皇甫曜天似乎回想了一下,好笑道:“是呢。莫非还有什么事与楼邑皇子你有关?”
楼邑欧卡毫不避讳地点头道:“正是。说句自恋的话,自打出生以来,还没有几人见到我这张脸会生出这般表情的。通常之人都会露出刚才大部分大人的表情,那便是惊艳。”
说到这里,他恶作剧般地朝四周媚眼一抛,眼神触及之人无不神色赧然羞愧难当。他嗤嗤一笑,又收回自己的目光。
“啧啧,可这几位大人却露出了这种避如蛇蝎的表情,让我着实有些受打击呢。不过呢这也不怪他们,因为他们做出这副表情是有原因的嘛。那么原因是什么呢?自然是做了亏心事!”
他始终都是展示着让人沉溺其中的笑容开玩笑似的陈述着,可在场却没几个人能够真正笑得出来。
果然,皇甫曜天也非常配合地眼神一变,冷声道:“楼邑皇子此话何意?”
楼邑欧卡便道:“从刚才的话中,各位本来不明情况的人应该也有些了解了,之前楼邑寻乐趣之处便是各位正在讨论的吟兰阁。在吴哥,风月之地一向也是文人雅士爱附庸风雅之地,所持言论也是相当自由,因此吴哥人对这类场所并无多少抵触。我当时为自己起了一个艺名,叫媚玉。”

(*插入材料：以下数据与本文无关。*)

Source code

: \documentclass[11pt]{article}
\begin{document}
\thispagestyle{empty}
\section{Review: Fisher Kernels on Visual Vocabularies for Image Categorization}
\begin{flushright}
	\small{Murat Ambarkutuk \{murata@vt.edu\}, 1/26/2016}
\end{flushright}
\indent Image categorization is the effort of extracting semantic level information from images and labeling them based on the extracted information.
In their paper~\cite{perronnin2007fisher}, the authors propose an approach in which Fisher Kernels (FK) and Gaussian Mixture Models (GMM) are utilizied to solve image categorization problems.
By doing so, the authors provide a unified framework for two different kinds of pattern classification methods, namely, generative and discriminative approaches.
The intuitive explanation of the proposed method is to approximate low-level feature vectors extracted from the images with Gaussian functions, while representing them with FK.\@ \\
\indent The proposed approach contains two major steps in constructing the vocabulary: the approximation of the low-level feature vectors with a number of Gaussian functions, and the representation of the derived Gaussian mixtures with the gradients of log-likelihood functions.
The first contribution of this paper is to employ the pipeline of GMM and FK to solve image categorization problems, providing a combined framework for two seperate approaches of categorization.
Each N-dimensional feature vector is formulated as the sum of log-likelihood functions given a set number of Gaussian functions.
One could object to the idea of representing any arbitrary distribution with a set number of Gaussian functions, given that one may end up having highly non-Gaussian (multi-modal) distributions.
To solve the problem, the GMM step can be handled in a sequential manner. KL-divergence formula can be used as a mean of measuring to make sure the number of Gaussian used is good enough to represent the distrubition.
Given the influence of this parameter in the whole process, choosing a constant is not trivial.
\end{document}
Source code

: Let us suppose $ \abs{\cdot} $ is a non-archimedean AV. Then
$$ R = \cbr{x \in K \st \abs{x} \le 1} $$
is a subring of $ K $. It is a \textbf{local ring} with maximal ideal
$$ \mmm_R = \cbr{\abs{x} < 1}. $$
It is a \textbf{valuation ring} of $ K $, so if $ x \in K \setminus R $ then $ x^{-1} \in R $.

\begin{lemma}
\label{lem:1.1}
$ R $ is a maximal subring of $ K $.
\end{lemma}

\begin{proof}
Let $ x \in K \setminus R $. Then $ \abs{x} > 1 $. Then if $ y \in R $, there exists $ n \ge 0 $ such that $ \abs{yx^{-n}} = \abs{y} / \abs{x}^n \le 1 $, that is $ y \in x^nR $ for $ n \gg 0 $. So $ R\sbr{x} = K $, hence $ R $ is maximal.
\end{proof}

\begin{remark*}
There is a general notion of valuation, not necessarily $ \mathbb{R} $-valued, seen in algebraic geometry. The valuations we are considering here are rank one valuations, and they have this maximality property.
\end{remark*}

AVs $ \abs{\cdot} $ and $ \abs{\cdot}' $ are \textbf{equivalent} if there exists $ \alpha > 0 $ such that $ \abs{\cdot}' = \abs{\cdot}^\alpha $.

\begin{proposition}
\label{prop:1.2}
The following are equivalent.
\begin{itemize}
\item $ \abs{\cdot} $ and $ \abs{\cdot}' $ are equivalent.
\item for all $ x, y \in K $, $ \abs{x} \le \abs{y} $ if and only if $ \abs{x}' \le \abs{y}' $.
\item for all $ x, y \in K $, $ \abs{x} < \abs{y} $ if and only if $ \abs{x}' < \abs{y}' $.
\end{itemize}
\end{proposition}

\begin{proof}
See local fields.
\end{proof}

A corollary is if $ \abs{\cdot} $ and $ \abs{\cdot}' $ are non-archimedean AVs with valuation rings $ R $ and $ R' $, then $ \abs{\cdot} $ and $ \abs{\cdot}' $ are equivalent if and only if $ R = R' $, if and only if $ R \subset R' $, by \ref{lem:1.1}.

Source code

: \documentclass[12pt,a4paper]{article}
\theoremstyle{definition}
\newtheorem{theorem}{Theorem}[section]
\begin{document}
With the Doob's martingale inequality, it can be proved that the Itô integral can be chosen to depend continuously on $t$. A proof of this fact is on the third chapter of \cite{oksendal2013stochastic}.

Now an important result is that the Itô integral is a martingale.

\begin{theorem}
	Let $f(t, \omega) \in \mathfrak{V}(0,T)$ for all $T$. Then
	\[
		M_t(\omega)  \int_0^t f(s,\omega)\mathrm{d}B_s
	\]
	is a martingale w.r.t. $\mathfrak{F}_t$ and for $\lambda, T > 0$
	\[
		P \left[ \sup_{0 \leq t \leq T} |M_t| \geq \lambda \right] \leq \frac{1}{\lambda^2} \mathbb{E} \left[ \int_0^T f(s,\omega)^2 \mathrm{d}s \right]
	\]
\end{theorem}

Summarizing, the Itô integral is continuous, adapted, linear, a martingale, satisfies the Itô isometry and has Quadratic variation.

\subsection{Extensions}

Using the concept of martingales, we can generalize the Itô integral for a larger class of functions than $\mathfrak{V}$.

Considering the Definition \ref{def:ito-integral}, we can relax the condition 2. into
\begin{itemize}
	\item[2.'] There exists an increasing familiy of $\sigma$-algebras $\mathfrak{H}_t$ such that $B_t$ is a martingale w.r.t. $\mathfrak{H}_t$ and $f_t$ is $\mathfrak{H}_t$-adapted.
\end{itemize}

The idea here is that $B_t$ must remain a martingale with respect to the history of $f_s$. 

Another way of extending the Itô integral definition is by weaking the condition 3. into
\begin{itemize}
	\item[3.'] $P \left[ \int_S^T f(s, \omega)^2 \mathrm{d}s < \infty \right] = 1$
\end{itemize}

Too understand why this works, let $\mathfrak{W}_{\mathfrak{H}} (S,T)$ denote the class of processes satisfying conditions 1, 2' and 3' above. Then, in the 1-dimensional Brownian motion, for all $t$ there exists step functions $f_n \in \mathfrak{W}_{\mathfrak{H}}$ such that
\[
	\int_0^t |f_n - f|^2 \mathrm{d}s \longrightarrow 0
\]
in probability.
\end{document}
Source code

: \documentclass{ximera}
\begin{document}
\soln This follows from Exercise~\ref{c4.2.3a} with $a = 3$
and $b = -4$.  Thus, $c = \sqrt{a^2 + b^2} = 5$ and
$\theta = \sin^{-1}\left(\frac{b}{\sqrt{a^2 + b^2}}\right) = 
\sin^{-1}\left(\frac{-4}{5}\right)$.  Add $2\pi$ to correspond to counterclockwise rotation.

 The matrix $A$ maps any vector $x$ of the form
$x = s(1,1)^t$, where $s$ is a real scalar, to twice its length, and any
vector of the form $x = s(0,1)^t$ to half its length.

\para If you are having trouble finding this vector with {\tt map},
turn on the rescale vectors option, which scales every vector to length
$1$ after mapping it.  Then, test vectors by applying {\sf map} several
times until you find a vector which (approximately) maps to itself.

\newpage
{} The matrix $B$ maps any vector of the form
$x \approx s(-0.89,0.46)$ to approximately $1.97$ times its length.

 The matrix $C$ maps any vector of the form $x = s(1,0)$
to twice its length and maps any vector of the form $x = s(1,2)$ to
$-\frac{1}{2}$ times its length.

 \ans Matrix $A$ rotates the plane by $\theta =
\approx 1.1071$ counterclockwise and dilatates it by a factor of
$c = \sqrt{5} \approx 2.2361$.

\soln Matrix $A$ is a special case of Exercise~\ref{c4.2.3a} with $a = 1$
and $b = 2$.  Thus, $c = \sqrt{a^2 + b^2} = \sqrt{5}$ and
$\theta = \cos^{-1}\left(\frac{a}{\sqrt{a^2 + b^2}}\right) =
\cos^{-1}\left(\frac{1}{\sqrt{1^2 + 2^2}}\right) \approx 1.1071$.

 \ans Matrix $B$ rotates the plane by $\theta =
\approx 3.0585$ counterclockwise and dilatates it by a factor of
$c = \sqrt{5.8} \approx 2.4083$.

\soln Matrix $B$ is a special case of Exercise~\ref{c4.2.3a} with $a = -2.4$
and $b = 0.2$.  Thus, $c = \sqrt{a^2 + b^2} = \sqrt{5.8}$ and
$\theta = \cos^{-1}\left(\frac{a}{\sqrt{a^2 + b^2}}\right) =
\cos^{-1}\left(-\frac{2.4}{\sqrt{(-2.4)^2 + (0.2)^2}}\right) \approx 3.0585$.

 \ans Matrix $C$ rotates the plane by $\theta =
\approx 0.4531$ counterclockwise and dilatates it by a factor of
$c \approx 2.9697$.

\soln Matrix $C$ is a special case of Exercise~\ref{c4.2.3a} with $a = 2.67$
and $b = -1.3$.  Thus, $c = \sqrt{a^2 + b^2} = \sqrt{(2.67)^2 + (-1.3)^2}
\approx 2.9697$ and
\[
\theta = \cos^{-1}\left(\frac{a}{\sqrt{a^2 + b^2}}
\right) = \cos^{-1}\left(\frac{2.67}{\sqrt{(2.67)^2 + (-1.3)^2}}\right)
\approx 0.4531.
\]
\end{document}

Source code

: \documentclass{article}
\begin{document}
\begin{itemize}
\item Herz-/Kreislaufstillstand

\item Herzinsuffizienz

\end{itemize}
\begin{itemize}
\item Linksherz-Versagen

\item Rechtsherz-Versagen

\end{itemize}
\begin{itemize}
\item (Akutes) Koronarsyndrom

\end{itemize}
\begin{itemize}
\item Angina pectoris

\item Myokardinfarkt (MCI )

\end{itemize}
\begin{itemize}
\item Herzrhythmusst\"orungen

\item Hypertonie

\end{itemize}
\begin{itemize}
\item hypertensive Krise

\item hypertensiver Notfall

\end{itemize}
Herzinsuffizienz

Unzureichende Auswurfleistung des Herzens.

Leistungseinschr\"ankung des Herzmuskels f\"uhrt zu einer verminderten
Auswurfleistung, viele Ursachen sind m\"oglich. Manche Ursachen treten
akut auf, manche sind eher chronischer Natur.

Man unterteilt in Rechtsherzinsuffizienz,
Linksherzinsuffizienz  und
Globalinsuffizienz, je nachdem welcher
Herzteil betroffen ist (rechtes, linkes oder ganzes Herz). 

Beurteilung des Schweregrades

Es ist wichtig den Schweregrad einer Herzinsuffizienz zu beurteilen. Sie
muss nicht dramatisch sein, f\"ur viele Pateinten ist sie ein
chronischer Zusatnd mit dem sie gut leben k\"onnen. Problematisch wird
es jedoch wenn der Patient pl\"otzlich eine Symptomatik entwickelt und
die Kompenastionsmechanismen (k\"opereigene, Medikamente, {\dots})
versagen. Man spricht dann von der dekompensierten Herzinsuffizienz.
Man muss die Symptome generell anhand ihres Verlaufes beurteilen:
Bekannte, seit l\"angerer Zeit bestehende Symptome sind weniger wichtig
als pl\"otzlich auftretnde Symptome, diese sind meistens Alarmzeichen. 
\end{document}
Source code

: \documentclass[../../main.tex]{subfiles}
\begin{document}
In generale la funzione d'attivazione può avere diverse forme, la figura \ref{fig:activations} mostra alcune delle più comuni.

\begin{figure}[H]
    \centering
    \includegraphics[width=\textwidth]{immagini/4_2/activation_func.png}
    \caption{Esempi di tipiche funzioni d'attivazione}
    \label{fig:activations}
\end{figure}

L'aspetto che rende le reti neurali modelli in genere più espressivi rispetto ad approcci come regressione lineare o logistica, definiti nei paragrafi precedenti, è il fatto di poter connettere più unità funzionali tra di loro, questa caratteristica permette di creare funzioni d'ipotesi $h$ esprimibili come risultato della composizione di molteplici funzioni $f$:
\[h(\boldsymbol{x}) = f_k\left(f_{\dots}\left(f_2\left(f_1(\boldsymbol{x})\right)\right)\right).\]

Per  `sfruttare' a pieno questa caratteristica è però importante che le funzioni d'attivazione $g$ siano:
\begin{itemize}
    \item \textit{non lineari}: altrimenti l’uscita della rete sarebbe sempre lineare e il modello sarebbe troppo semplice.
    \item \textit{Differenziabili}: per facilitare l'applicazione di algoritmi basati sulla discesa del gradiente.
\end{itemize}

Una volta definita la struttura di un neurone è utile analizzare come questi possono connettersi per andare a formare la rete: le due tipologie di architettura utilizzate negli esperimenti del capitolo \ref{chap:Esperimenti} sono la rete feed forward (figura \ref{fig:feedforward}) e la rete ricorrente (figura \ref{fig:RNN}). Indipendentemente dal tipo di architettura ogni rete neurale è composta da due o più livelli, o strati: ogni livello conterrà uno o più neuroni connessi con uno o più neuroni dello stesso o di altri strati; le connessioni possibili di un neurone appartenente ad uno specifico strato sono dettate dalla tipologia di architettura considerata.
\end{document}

“媚玉?这几天倒确实听说帝都来了一个了不得的角儿,就叫媚玉……”
一个一直处在状况外的年轻官员低呼道。
楼邑欧卡朝他嫣然一笑,点头道:“不错,本皇子便是那个媚玉。这位大人觉得本皇子的长相可当得那个名号?”
那个年轻官员顿时满脸爆红,扭捏地别过头去,呐呐地应道:“当得。”
楼邑欧卡优雅笑道:“多谢夸奖。”
那人便更加羞涩了。
“也是这几天我才了解到,贵国的官员进入吟兰阁那样的地方被问责的,就像公孙大人所遭受的一样。而我化身媚玉待在吟兰阁的时候,却是有好些大人都曾来拜访过呢。不知刚才公孙大人被问责时你们可曾附和其中?”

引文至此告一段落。